5. The modules/subdomains in the system at present are defined using the ISubDomainModule abstraction and collated into individual Host projects (e.g, web projects or executables) using SubDomainModules, which are then packaged and deployed onto respective hosts/infrastructure in the cloud (e.g., into an "App Service" in Azure, or into a "Lambda" or "EC2 instance" in AWS). When they are deployed in the same deployed Host (i.e., into the same running process), then they can communicate with each other (through ports and adapters) with "in-process" adapters. When they are deployed into separate Hosts/infrastructure, they must communicate across HTTP, using the same port, but using a different HTTP adapter. Thus, even though these submodules can be deployed and scaled independently (to improve performance and reduce bottlenecks), the additional communication between them now increases latency and decreases reliability between them. See the CAP Theorem for the introduced challenges this brings.
6. While this codebase starts off with defining and deploying 1 single Backend API and 1 single Website, running alongside numerous other infrastructure components (i.e, queues, functions/lambdas, databases, etc), it is anticipated that at some time in the future, that more client applications will be built for this specific product (e.g, more websites or more mobile apps, or appliances, etc) and that the API will be split into several API Hosts (for salability), and then routed together using some kind of API/Application Gateway to appear as a single IP address.

Implementation

A Backend API Host

At present, we define and deploy 1 single ApiHost1 project.

On Azure, this would be [typically] deployed to a single "Azure App Service". On AWS, this could be deployed as a Lambda, or as an EC2 instance.

In both cloud providers, there are other options for deploying this ApiHost1 project, for example, in Docker Containers, Kubernetes, etc. These would require additional development for your product.

A Module

A logical "module" in this codebase is intended to be independently deployable, and is composed of several parts:

1. The code for a module is defined in an ISubDomainModule, which is then collated into a SubDomainModules in a physical host project like ApiHost1.HostedModules. All extensibility and dependency injection, related to this module, is declared in the ISubDomainModule
2. The host project (i.e., ApiHost) configures itself by defining its WebHostOptions, which in turn drives the configuration of the ASPNET process, and pipelines (via the call to WebApplicationBuilder.ConfigureApiHost in Program.cs). All dependency injection and setup for the host is contained in call to ConfigureApiHost.
3. Configuration settings are declared in the host project, in a collection of appsettings.json files, some that are environment-specific and others that are host-specific, respective to the components in the module.
4. Data that the subdomain "owns" (or originates) is intentionally organized separately, from other subdomains, right down to how it is stored in their respective repositories (e.g., event stores, databases, caches, etc).

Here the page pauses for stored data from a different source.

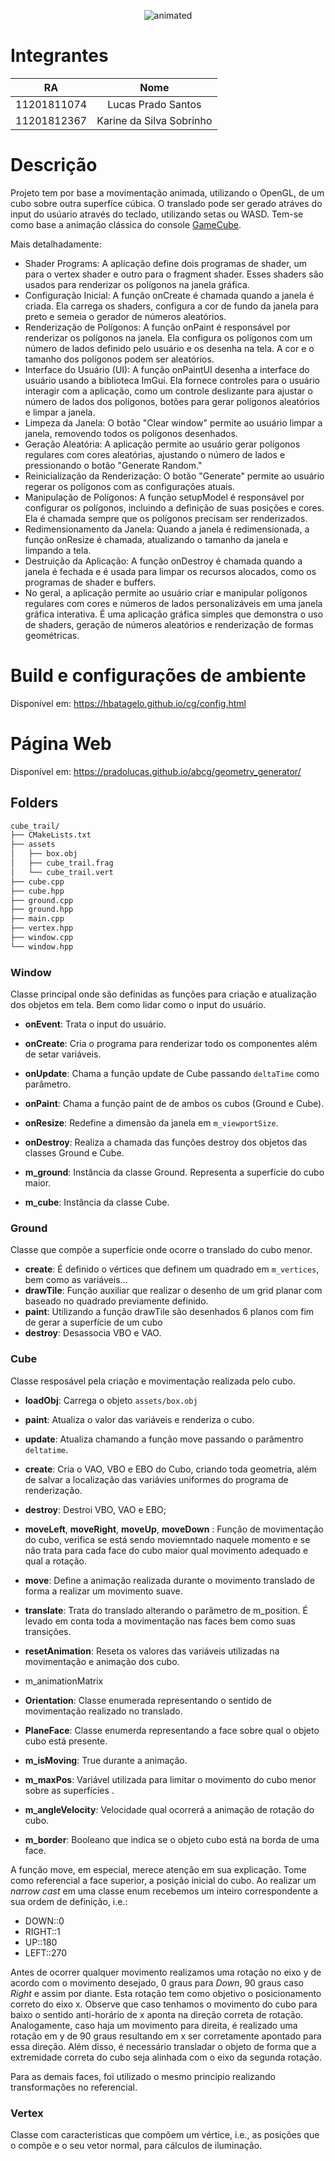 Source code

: <p align="center">
  <img src="https://media.giphy.com/media/v1.Y2lkPTc5MGI3NjExOHYwMXJkZHBhcXV6aDI4NHIzMTBqbGFpYjQ0MHYxM2o3bzk0eDljeCZlcD12MV9pbnRlcm5hbF9naWZfYnlfaWQmY3Q9Zw/jBs92nCbLoZpnJkppb/giphy.gif" alt="animated" />
</p>

# Integrantes

|RA|Nome|
|:--:|:--:|
|11201811074|Lucas Prado Santos|
|11201812367|Karine da Silva Sobrinho| 


# Descrição

Projeto tem por base a movimentação animada, utilizando o OpenGL, de um cubo sobre outra superfíce cúbica. O translado pode ser gerado atráves do input do usúario através do teclado, utilizando setas ou WASD. Tem-se como base a animação clássica do console [GameCube](https://www.youtube.com/watch?v=CpmYW-gCSy4).

Mais detalhadamente:

- Shader Programs: A aplicação define dois programas de shader, um para o vertex shader e outro para o fragment shader. Esses shaders são usados para renderizar os polígonos na janela gráfica.
- Configuração Inicial: A função onCreate é chamada quando a janela é criada. Ela carrega os shaders, configura a cor de fundo da janela para preto e semeia o gerador de números aleatórios.
- Renderização de Polígonos: A função onPaint é responsável por renderizar os polígonos na janela. Ela configura os polígonos com um número de lados definido pelo usuário e os desenha na tela. A cor e o tamanho dos polígonos podem ser aleatórios.
- Interface do Usuário (UI): A função onPaintUI desenha a interface do usuário usando a biblioteca ImGui. Ela fornece controles para o usuário interagir com a aplicação, como um controle deslizante para ajustar o número de lados dos polígonos, botões para gerar polígonos aleatórios e limpar a janela.
- Limpeza da Janela: O botão "Clear window" permite ao usuário limpar a janela, removendo todos os polígonos desenhados.
- Geração Aleatória: A aplicação permite ao usuário gerar polígonos regulares com cores aleatórias, ajustando o número de lados e pressionando o botão "Generate Random."
- Reinicialização da Renderização: O botão "Generate" permite ao usuário regerar os polígonos com as configurações atuais.
- Manipulação de Polígonos: A função setupModel é responsável por configurar os polígonos, incluindo a definição de suas posições e cores. Ela é chamada sempre que os polígonos precisam ser renderizados.
- Redimensionamento da Janela: Quando a janela é redimensionada, a função onResize é chamada, atualizando o tamanho da janela e limpando a tela.
- Destruição da Aplicação: A função onDestroy é chamada quando a janela é fechada e é usada para limpar os recursos alocados, como os programas de shader e buffers.
- No geral, a aplicação permite ao usuário criar e manipular polígonos regulares com cores e números de lados personalizáveis em uma janela gráfica interativa. É uma aplicação gráfica simples que demonstra o uso de shaders, geração de números aleatórios e renderização de formas geométricas.

# Build e configurações de ambiente 
Disponível em: https://hbatagelo.github.io/cg/config.html

# Página Web

Disponível em: https://pradolucas.github.io/abcg/geometry_generator/

## Folders

```sh
cube_trail/
├── CMakeLists.txt
├── assets
│   ├── box.obj
│   ├── cube_trail.frag
│   └── cube_trail.vert
├── cube.cpp
├── cube.hpp
├── ground.cpp
├── ground.hpp
├── main.cpp
├── vertex.hpp
├── window.cpp
└── window.hpp
```

### Window

Classe principal onde são definidas as funções para criação e atualização dos objetos em tela. Bem como lidar como o input do usuário.

- **onEvent**: Trata o input do usuário.
- **onCreate**: Cria o programa para renderizar todo os componentes além de setar variáveis.
- **onUpdate**: Chama a função update de Cube passando `deltaTime` como parâmetro.
- **onPaint**: Chama a função paint de de ambos os cubos (Ground e Cube).
- **onResize**: Redefine a dimensão da janela em `m_viewportSize`.
- **onDestroy**: Realiza a chamada das funções destroy dos objetos das classes Ground e Cube.

- **m_ground**: Instância da classe Ground. Representa a superfície do cubo maior.  
- **m_cube**: Instância da classe Cube.

### Ground

Classe que compõe a superfície onde ocorre o translado do cubo menor.

- **create**: É definido o vértices que definem um quadrado em `m_vertices`, bem como as variáveis... 
- **drawTile**: Função auxiliar que realizar o desenho de um grid planar com baseado no quadrado previamente definido. 
- **paint**: Utilizando a função drawTile são desenhados 6 planos com fim de gerar a superfície de um cubo
- **destroy**: Desassocia VBO e VAO.

### Cube

Classe resposável pela criação e movimentação realizada pelo cubo.

- **loadObj**: Carrega o objeto `assets/box.obj`
- **paint**: Atualiza o valor das variáveis e renderiza o cubo.
- **update**: Atualiza chamando a função move passando o parâmentro `deltatime`.
- **create**: Cria o VAO, VBO e EBO do Cubo, criando toda geometria, além de salvar a localização das variávies uniformes do programa de renderização.
- **destroy**: Destroi VBO, VAO e EBO;
- **moveLeft**, **moveRight**, **moveUp**, **moveDown** : Função de movimentação do cubo, verifica se está sendo moviemntado naquele momento e se não trata para cada face do cubo maior qual movimento adequado e qual a rotação.
- **move**: Define a animação realizada durante o movimento translado de forma a realizar um movimento suave.
- **translate**: Trata do translado alterando o parâmetro de m_position. É levado em conta toda a movimentação nas faces bem como suas transições. 
- **resetAnimation**: Reseta os valores das variáveis utilizadas na movimentação e animação dos cubo.


- m_animationMatrix
- **Orientation**: Classe enumerada representando o sentido de movimentação realizado no translado.
- **PlaneFace**: Classe enumerda representando a face sobre qual o objeto cubo está presente. 


- **m_isMoving**: True durante a animação.
- **m_maxPos**: Variável utilizada para limitar o movimento do cubo menor sobre as superfícies .
- **m_angleVelocity**: Velocidade qual ocorrerá a animação de rotação do cubo.
- **m_border**: Booleano que indica se o objeto cubo está na borda de uma face.

A função move, em especial, merece atenção em sua explicação. Tome como referencial a face superior, a posição inicial do cubo. Ao realizar um _narrow cast_ em uma classe enum recebemos um inteiro correspondente a sua ordem de definição, i.e.: 
  - DOWN::0
  - RIGHT::1
  - UP::180
  - LEFT::270
 
Antes de ocorrer qualquer movimento realizamos uma rotação no eixo y de acordo com o movimento desejado,  0 graus para _Down_, 90 graus caso _Right_ e assim por diante. Esta rotação tem como objetivo o posicionamento correto do eixo x. Observe que caso tenhamos o movimento do cubo para baixo o sentido anti-horário de x aponta na direção correta de rotação. Analogamente, caso haja um movimento para direita, é realizado uma rotação em y de 90 graus resultando em x ser corretamente apontado para essa direção. 
Além disso, é necessário transladar o objeto de forma que a extremidade correta do cubo seja alinhada com o eixo da segunda rotação. 

Para as demais faces, foi utilizado o mesmo principio realizando transformações no referencial.

### Vertex

Classe com caracteristicas que compõem um vértice, i.e., as posições que o compõe e o seu vetor normal, para cálculos de iluminação.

Note: When it comes to data repositories like relational databases (where joining data is a native capability), traditionally, developers working in a monolith are used to creating joins/dependencies between tables across the whole schema. This entangles the individual tables in larger database, making splitting modules later an extremely hard, if not impossible, task. Thus, with a Modular Monolith, extra special care has to be taken not to just reuse tables across individual subdomains but to keep them entirely separate (possibly duplicating some data). So that those tables pertaining to a single module can be either moved (or copied) to other database deployments without breaking the system or the integrity of the data.

Note: To be a micro-service, you must be able to maintain and control your own data in a separate infrastructure, from other micro-services.

Splitting API Hosts

How to split up Modular Monolith into Deployable Hosts?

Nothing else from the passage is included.